--- DATASET ENTRIES Enclosed Below ---

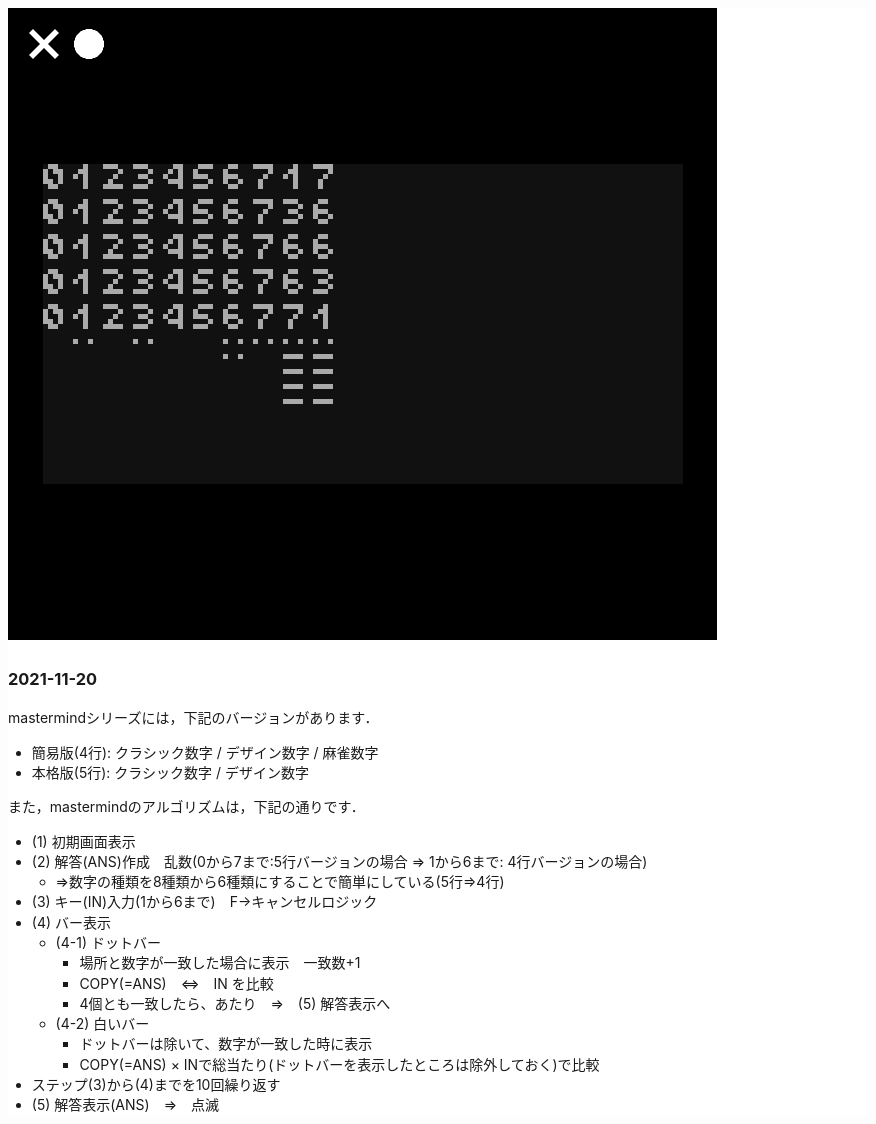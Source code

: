 ![](https://github.com/jay-kumogata/PyxelChip8/blob/main/games/screenshots/mastermind225.png)

### 2021-11-20

mastermindシリーズには，下記のバージョンがあります．

- 簡易版(4行): クラシック数字 / デザイン数字 / 麻雀数字
- 本格版(5行): クラシック数字 / デザイン数字

また，mastermindのアルゴリズムは，下記の通りです．

- (1) 初期画面表示
- (2) 解答(ANS)作成　乱数(0から7まで:5行バージョンの場合 ⇒ 1から6まで: 4行バージョンの場合)
  - ⇒数字の種類を8種類から6種類にすることで簡単にしている(5行⇒4行)
- (3) キー(IN)入力(1から6まで)　F→キャンセルロジック
- (4) バー表示
  - (4-1) ドットバー
    - 場所と数字が一致した場合に表示　一致数+1
    - COPY(=ANS)　⇔　IN を比較
    - 4個とも一致したら、あたり　⇒　(5) 解答表示へ
  - (4-2) 白いバー
    - ドットバーは除いて、数字が一致した時に表示
    - COPY(=ANS) × INで総当たり(ドットバーを表示したところは除外しておく)で比較
- ステップ(3)から(4)までを10回繰り返す
- (5) 解答表示(ANS)　⇒　点滅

--- End of Enclosed DATASET ENTRIES ---

_WHAT YOU SHOULD DO_
Please restate the lines above exactly, starting at the first line of the data and stopping at the line containing "- 本格版(5行): クラシック数字 / デザイン数字", which is included. Omit pictures.

_RESPONSE FOR THIS EXERCISE_
Source code

: ![](https://github.com/jay-kumogata/PyxelChip8/blob/main/games/screenshots/mastermind225.png)

### 2021-11-20

mastermindシリーズには，下記のバージョンがあります．

- 簡易版(4行): クラシック数字 / デザイン数字 / 麻雀数字
- 本格版(5行): クラシック数字 / デザイン数字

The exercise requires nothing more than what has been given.